Para nada. Pero lo mejor es que tampoco es una cinta que se explaye en la dureza o en el drama como si ocurría, por fuerza de necesidad, en El Pianista. Este Oliver Twist abandona auqella visión descarnada, dolida por lo personal, y recupera el ojo del Polanski que todos conocemos: el ojo cínico, penetrante, oscuro a la par que brillante. El combinado es armonioso: La banda sonora aporta benevolencia en momentos en que, ciertamente, se necesita; lo desagradable adquiere tintes poéticos (los planos sucesivos de los pìes de Oliver caminando por el campo, sobre tierra, grabilla, hierba... hasta que los zapatos van dejando de existir); la violencia está sabiamente más apuntada que mostrada (la muerte de Nancy apenas se deja ver; esas gotas de sangre, la sorpresa de la doncella, pocos apuntes más), y podría seguir con un largo etcétera.
Un largo etcétera que viene a demostrar que no estamos ante una adaptación de un texto de Dickens. Aunque así sea. Pero no, estamos ante una película de Polanski. El responsable de Chinatown ha hecho suyo algo que en muchos aspectos quizás le suene, le recuerde a su desgraciada infancia, para, esta vez, retornar a la cierta distancia con la que ha contado casi siempre sus grandes y mejores historias.
Los aciertos, en lo concreto, se refieren también al casting. Quizás no tanto en la elección de un Oliver, perfecto por su inocencia y melancolía eternamente pintadas en ese rostro de niño bueno, pero un tanto más limitado en otros registros; pero sí en el resto del reparto, especialmente por un Ben Kingsley que se aparece como la elección perfecta, sin paliativos, para el papel del obtuso Fagin.
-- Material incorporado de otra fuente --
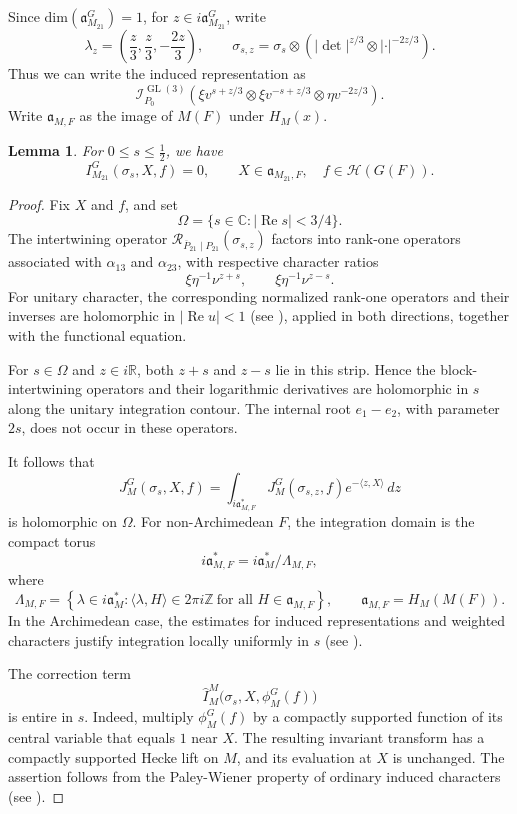\documentclass[11pt]{amsart}
\newtheorem {lemma}      [theorem]    {Lemma}
\renewcommand{\rm}{\mathrm}
\theoremstyle{definition}
\numberwithin{equation}{section}
\begin{document}
	
	Since \(\rm{dim}(\mathfrak{a}_{M_{21}}^G)=1\), for \(z\in i\mathfrak{a}_{M_{21}}^G\), write \[\lambda_z=
\left(\frac z3,\frac z3,-\frac{2z}3\right),\qquad
	\sigma_{s,z} = \sigma_s \otimes \left( | \det |^{z/3} \otimes | \cdot |^{-2z/3} \right).
	\]Thus we can write the induced representation as 
	\[
    \mathscr{I}_{P_0}^{\operatorname{GL}(3)} \left( \xi v^{s+z/3} \otimes \xi v^{-s+z/3} \otimes \eta v^{-2z/3} \right).
	\]
    Write \(\mathfrak a_{M,F}\) as the image of \(M(F)\) under \(H_M(x)\).
    \begin{lemma}\label{lem:standard-vanishing-M21}
For \(0\le s\le\frac12\), we have
\[
I_{M_{21}}^G(\sigma_s,X,f)=0,
\qquad
X\in\mathfrak a_{M_{21},F},
\quad f\in\mathcal H(G(F)).
\]
\end{lemma}
\begin{proof}
Fix \(X\) and \(f\), and set
\[
\Omega=\{s\in\mathbb C:|\operatorname{Re}s|<3/4\}.
\]
The intertwining operator \(\mathscr R_{\overline P_{21}\mid P_{21}}(\sigma_{s,z})\)
factors into rank-one operators associated with
\(\alpha_{13}\) and \(\alpha_{23}\), with respective character ratios
\[
\xi\eta^{-1}\nu^{z+s},
\qquad
\xi\eta^{-1}\nu^{z-s}.
\]
For unitary character, the corresponding normalized
rank-one operators and their inverses are holomorphic in
\(|\operatorname{Re}u|<1\) (see
\cite[\S I.10]{MW89}), applied in both
directions, together with the functional equation.

For \(s\in\Omega\) and \(z\in i\mathbb R\), both \(z+s\)
and \(z-s\) lie in this strip. Hence the block-intertwining
operators and their logarithmic derivatives are holomorphic
in \(s\) along the unitary integration contour. The internal
root \(e_1-e_2\), with parameter \(2s\), does not occur in
these operators.

It follows that
\[
J_M^G(\sigma_s,X,f)
=
\int_{i\mathfrak a_{M,F}^*}
J_M^G(\sigma_{s,z},f)
e^{-\langle z,X\rangle}\,dz
\]
is holomorphic on \(\Omega\). For non-Archimedean \(F\), the integration domain is the compact torus
\[
i\mathfrak a_{M,F}^*
=
i\mathfrak a_M^*/\Lambda_{M,F},
\]
where
\[
\Lambda_{M,F}
=
\left\{
\lambda\in i\mathfrak a_M^*:
\langle\lambda,H\rangle\in2\pi i\mathbb Z
\ \text{for all }H\in\mathfrak a_{M,F}
\right\},
\qquad
\mathfrak a_{M,F}=H_M(M(F)).
\] 
In the Archimedean case,
the estimates for induced representations and weighted
characters justify integration locally uniformly in \(s\) (see \cite[\S6 and \S12, (12.7)]{Art89}).

The correction term
\[
\widehat I_M^M
\bigl(\sigma_s,X,\phi_M^G(f)\bigr)
\]
is entire in \(s\). Indeed, multiply \(\phi_M^G(f)\) by
a compactly supported function of its central variable
that equals \(1\) near \(X\). The resulting invariant
transform has a compactly supported Hecke lift on \(M\),
and its evaluation at \(X\) is unchanged.
The assertion follows from the Paley-Wiener property
of ordinary induced characters (see
\cite[\S1]{Art88}).


\end{proof}
\end{document}
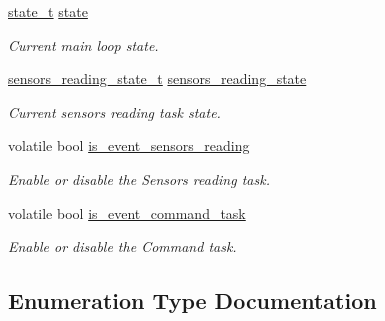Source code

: \begin{DoxyCompactItemize}
\mbox{\label{i2c-th_8h_adc6e5733fc3c22f0a7b2914188c49c90}} 
\hyperlink{i2c-th_8h_aa0aafed44fec19806d8f9ad834be1248}{state\+\_\+t} \hyperlink{i2c-th_8h_adc6e5733fc3c22f0a7b2914188c49c90}{state}
\begin{DoxyCompactList}\small\item\em Current main loop state. \end{DoxyCompactList}\item 
\mbox{\label{i2c-th_8h_a2ad2494d7aa3d5924b49127e1acefe40}} 
\hyperlink{i2c-th_8h_a48bef3d022ff6f88967496ad53a6b953}{sensors\+\_\+reading\+\_\+state\+\_\+t} \hyperlink{i2c-th_8h_a2ad2494d7aa3d5924b49127e1acefe40}{sensors\+\_\+reading\+\_\+state}
\begin{DoxyCompactList}\small\item\em Current sensors reading task state. \end{DoxyCompactList}\item 
\mbox{\label{i2c-th_8h_a023cce184c1d76f85eea707461e61e0c}} 
volatile bool \hyperlink{i2c-th_8h_a023cce184c1d76f85eea707461e61e0c}{is\+\_\+event\+\_\+sensors\+\_\+reading}
\begin{DoxyCompactList}\small\item\em Enable or disable the Sensors reading task. \end{DoxyCompactList}\item 
\mbox{\label{i2c-th_8h_a12ae2319a01786793345e264f29368a4}} 
volatile bool \hyperlink{i2c-th_8h_a12ae2319a01786793345e264f29368a4}{is\+\_\+event\+\_\+command\+\_\+task}
\begin{DoxyCompactList}\small\item\em Enable or disable the Command task. \end{DoxyCompactList}\end{DoxyCompactItemize}


\subsection{Enumeration Type Documentation}
\mbox{\label{i2c-th_8h_a48bef3d022ff6f88967496ad53a6b953}} 
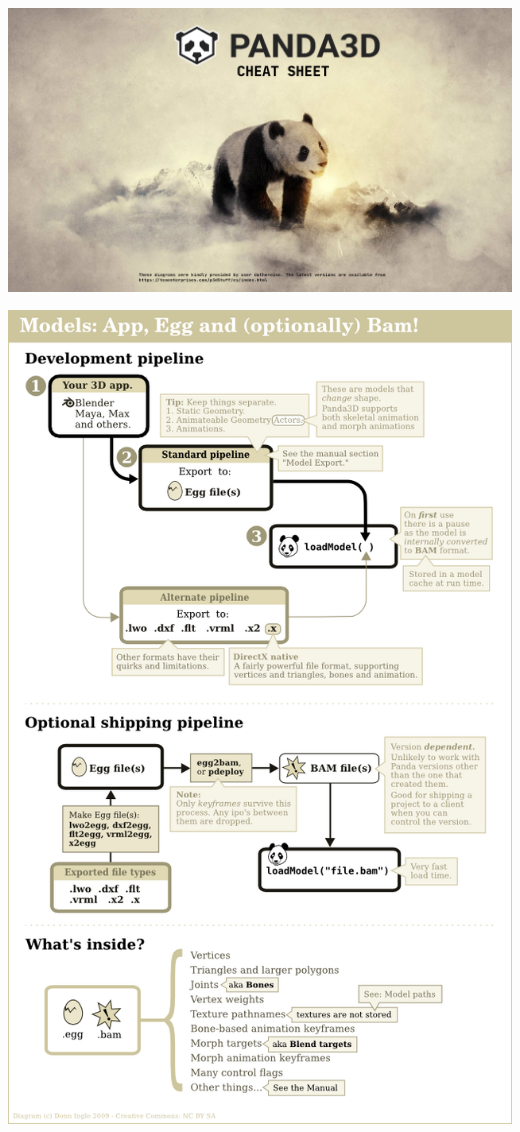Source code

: \documentclass[a4paper,10pt]{book}
\begin{document}
\pagestyle{empty}
\includegraphics[width=\textwidth]{title.png}
\newpage

\begin{center}
\includegraphics[scale=0.8]{AppEggBam.png} 
\end{center}
\end{document}
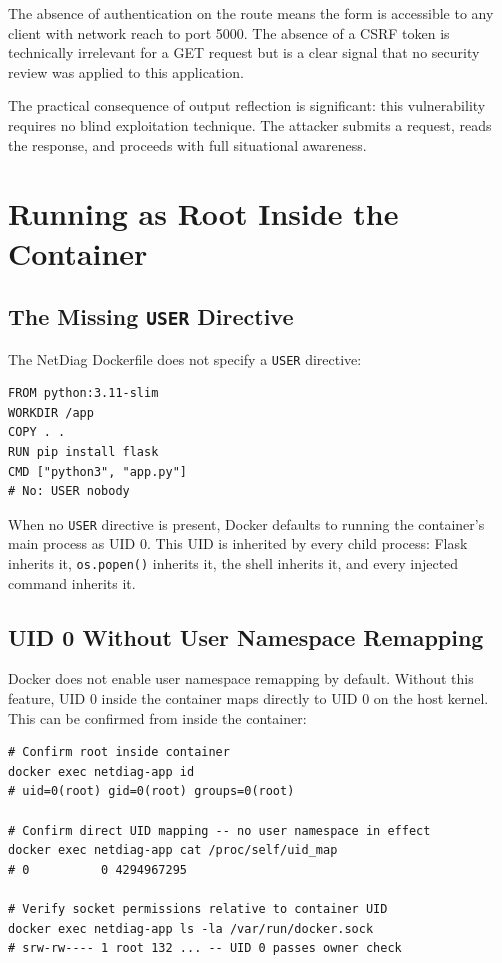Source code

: The absence of authentication on the route means the form is accessible to any client with network reach to port 5000. The absence of a CSRF token is technically irrelevant for a GET request but is a clear signal that no security review was applied to this application.

The practical consequence of output reflection is significant: this vulnerability requires no blind exploitation technique. The attacker submits a request, reads the response, and proceeds with full situational awareness.

\section{Running as Root Inside the Container}

\subsection{The Missing \texttt{USER} Directive}

The NetDiag Dockerfile does not specify a \texttt{USER} directive:

\begin{lstlisting}
FROM python:3.11-slim
WORKDIR /app
COPY . .
RUN pip install flask
CMD ["python3", "app.py"]
# No: USER nobody
\end{lstlisting}

When no \texttt{USER} directive is present, Docker defaults to running the container's main process as UID 0. This UID is inherited by every child process: Flask inherits it, \texttt{os.popen()} inherits it, the shell inherits it, and every injected command inherits it.

\subsection{UID 0 Without User Namespace Remapping}

Docker does not enable user namespace remapping by default. Without this feature, UID 0 inside the container maps directly to UID 0 on the host kernel. This can be confirmed from inside the container:

\begin{lstlisting}
# Confirm root inside container
docker exec netdiag-app id
# uid=0(root) gid=0(root) groups=0(root)

# Confirm direct UID mapping -- no user namespace in effect
docker exec netdiag-app cat /proc/self/uid_map
# 0          0 4294967295

# Verify socket permissions relative to container UID
docker exec netdiag-app ls -la /var/run/docker.sock
# srw-rw---- 1 root 132 ... -- UID 0 passes owner check
\end{lstlisting}

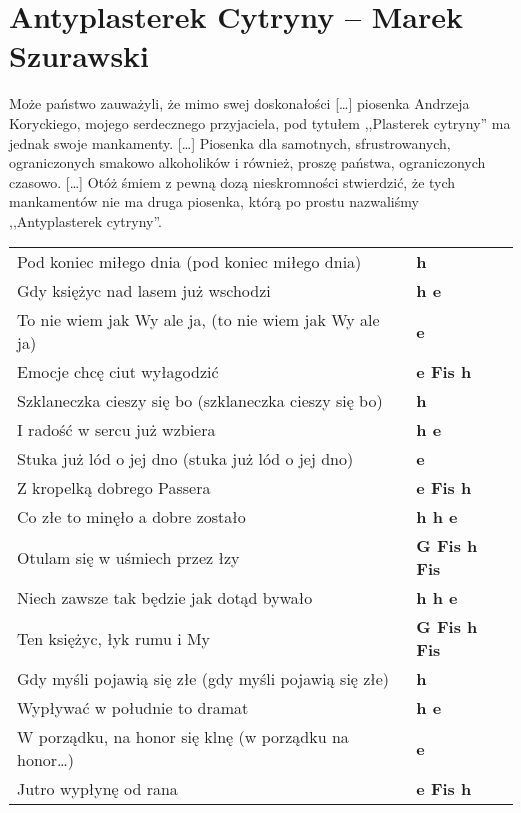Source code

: {\small \section{Antyplasterek Cytryny -- Marek Szurawski}{
\begin{flushleft}
Może państwo zauważyli, że mimo swej doskonałości [\ldots] piosenka Andrzeja Koryckiego, mojego serdecznego przyjaciela, pod tytułem ,,Plasterek cytryny'' ma jednak swoje mankamenty. [\ldots] Piosenka dla samotnych, sfrustrowanych, ograniczonych smakowo alkoholików i również, proszę państwa, ograniczonych czasowo. [\ldots] Otóż śmiem z pewną dozą nieskromności stwierdzić, że tych mankamentów nie ma druga piosenka, którą po prostu nazwaliśmy ,,Antyplasterek cytryny''.
\end{flushleft}
}
\begin{tabular}{@{\hspace{-6mm}}l@{\hspace{4mm}}>{\bfseries}l}
Pod koniec miłego dnia (pod koniec miłego dnia) & h \\
Gdy księżyc nad lasem już wschodzi & h e \\
To nie wiem jak Wy ale ja, (to nie wiem jak Wy ale ja) & e \\
Emocje chcę ciut wyłagodzić & e Fis h \\[1.5mm]

Szklaneczka cieszy się bo (szklaneczka cieszy się bo) & h \\
I radość w sercu już wzbiera & h e \\
Stuka już lód o jej dno (stuka już lód o jej dno) & e \\
Z kropelką dobrego Passera & e Fis h \\[1.5mm]

 Co złe to minęło a dobre zostało & h h e \\
 Otulam się w uśmiech przez łzy & G Fis h Fis \\
 Niech zawsze tak będzie jak dotąd bywało & h h e \\
 Ten księżyc, łyk rumu i My & G Fis h Fis \\[1.5mm]

Gdy myśli pojawią się złe (gdy myśli pojawią się złe) & h \\
Wypływać w południe to dramat & h e \\
W porządku, na honor się klnę (w porządku na honor\ldots) & e \\
Jutro wypłynę od rana & e Fis h \\[1.5mm]


\end{tabular}}
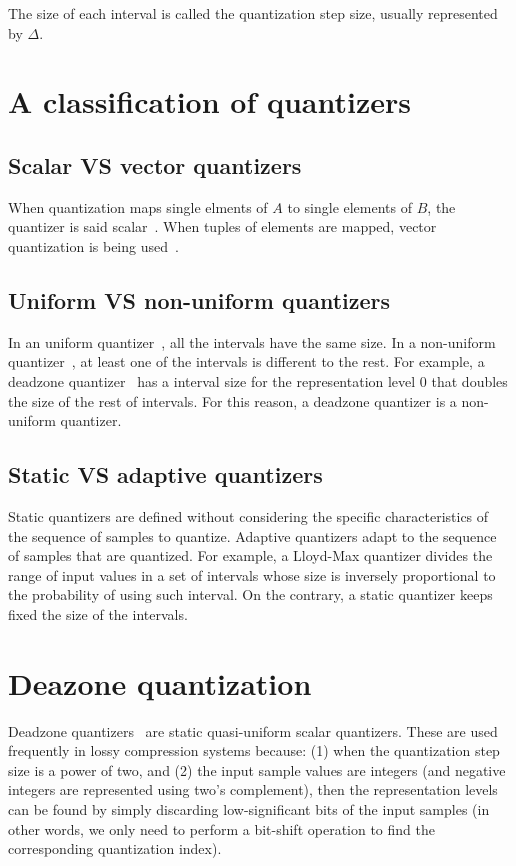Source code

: The size of each interval is called the quantization step size,
usually represented by $\Delta$.

\section{A classification of quantizers}

\subsection{Scalar VS vector quantizers}

When quantization maps single elments of $A$ to single elements of
$B$, the quantizer is said
scalar~\cite{vruiz__scalar_quantization}. When tuples of elements are
mapped, vector quantization is being
used~\cite{vruiz__vector_quantization}.

\subsection{Uniform VS non-uniform quantizers}

In an uniform quantizer~\cite{vruiz__scalar_quantization}, all the
intervals have the same size. In a non-uniform
quantizer~\cite{vruiz__scalar_quantization}, at least one of the
intervals is different to the rest. For example, a deadzone
quantizer~\cite{vruiz__scalar_quantization} has a interval size for
the representation level 0 that doubles the size of the rest of
intervals. For this reason, a deadzone quantizer is a non-uniform
quantizer.

\subsection{Static VS adaptive quantizers}

Static quantizers are defined without considering the specific
characteristics of the sequence of samples to quantize. Adaptive
quantizers adapt to the sequence of samples that are quantized. For
example, a Lloyd-Max quantizer divides the range of input values in a
set of intervals whose size is inversely proportional to the
probability of using such interval. On the contrary, a static
quantizer keeps fixed the size of the intervals.

\section{Deazone quantization}

Deadzone quantizers~\cite{vruiz__scalar_quantization} are static
quasi-uniform scalar quantizers. These are used frequently in lossy
compression systems because: (1) when the quantization step size is a
power of two, and (2) the input sample values are integers (and
negative integers are represented using two's complement), then the
representation levels can be found by simply discarding
low-significant bits of the input samples (in other words, we only
need to perform a bit-shift operation to find the corresponding
quantization index).

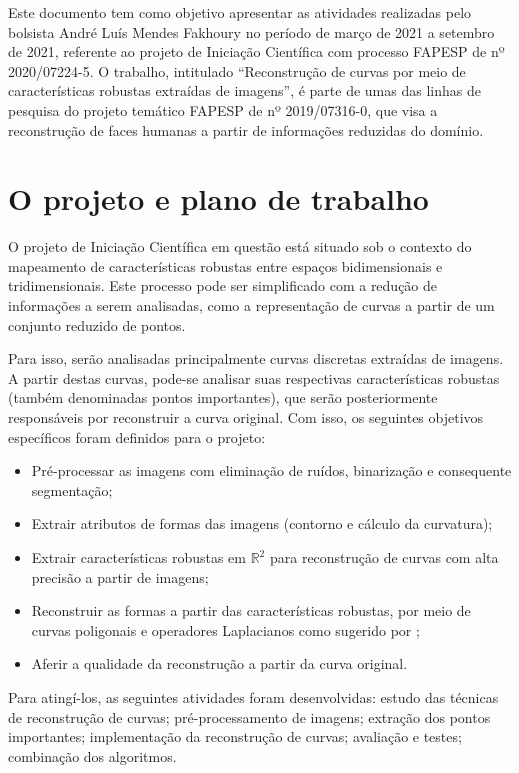 Este documento tem como objetivo apresentar as atividades realizadas pelo bolsista André Luís Mendes Fakhoury no período de março de 2021 a setembro de 2021, referente ao projeto de Iniciação Científica com processo FAPESP de nº 2020/07224-5. O trabalho, intitulado ``Reconstrução de curvas por meio de características robustas extraídas de imagens'', é parte de umas das linhas de pesquisa do projeto temático FAPESP de nº 2019/07316-0, que visa a reconstrução de faces humanas a partir de informações reduzidas do domínio.

\section{O projeto e plano de trabalho}

O projeto de Iniciação Científica em questão está situado sob o contexto do mapeamento de características robustas entre espaços bidimensionais e tridimensionais. Este processo pode ser simplificado com a redução de informações a serem analisadas, como a representação de curvas a partir de um conjunto reduzido de pontos.

Para isso, serão analisadas principalmente curvas discretas extraídas de imagens. A partir destas curvas, pode-se analisar suas respectivas características robustas (também denominadas pontos importantes), que serão posteriormente responsáveis por reconstruir a curva original. Com isso, os seguintes objetivos específicos foram definidos para o projeto:

\begin{itemize}[noitemsep]
	\item Pré-processar as imagens com eliminação de ruídos, binarização e consequente segmentação;
	\item Extrair atributos de formas das imagens (contorno e cálculo da curvatura);
	\item Extrair características robustas em $\mathbb{R}^2$ para reconstrução de curvas com alta precisão a partir de imagens;
	\item Reconstruir as formas a partir das características robustas, por meio de curvas poligonais e operadores Laplacianos como sugerido por ;
	\item Aferir a qualidade da reconstrução a partir da curva original.
\end{itemize}

Para atingí-los, as seguintes atividades foram desenvolvidas: estudo das técnicas de reconstrução de curvas; pré-processamento de imagens; extração dos pontos importantes; implementação da reconstrução de curvas; avaliação e testes; combinação dos algoritmos.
Un Fagin al que Polanski reserva la escena más emotiva al final del metraje, en una cinta que en general va conociendo un perfectamente regulado crescendo de emoción, con un ritmo sobrio y sin baches que deja por el camino varios momentos realmente brillantes, como el precioso ballet, sin cortes, casi en plano fijo, con el que Fagin muestra a Oliver cuáles son los talentos de sus infantes alumnos/trabajadores.
Si acaso, y volviendo al ritmo de la película, quizás Polanski tome un poco de aire y haga una coda (bastante temprana) en el tempo narrativo al poco de empezar, justo en la llegada del chico a Londres. Hasta ahí, creo que es evidente, Polanski ha sido más impresionista de lo en él habitual, funcionando a brochazos y narrando de manera directa hasta lo veloz los problemas del chiquillo y la razón de su huída, campo a través. Una vez estamos en Londres, Polanski toma aire, respira, hincha los pulmones y permite que vayan apareciendo todos esos personajes que se aposentarán en la historia y que aposentarán la historia.
Es un placer descubrir que el genio polaco continúa en buena forma a su edad, que su identidad es mayor que nunca y que es capaz de elevar su voz sin estridencias por encima de una personalidad mayúscula como la de Charles Dickens.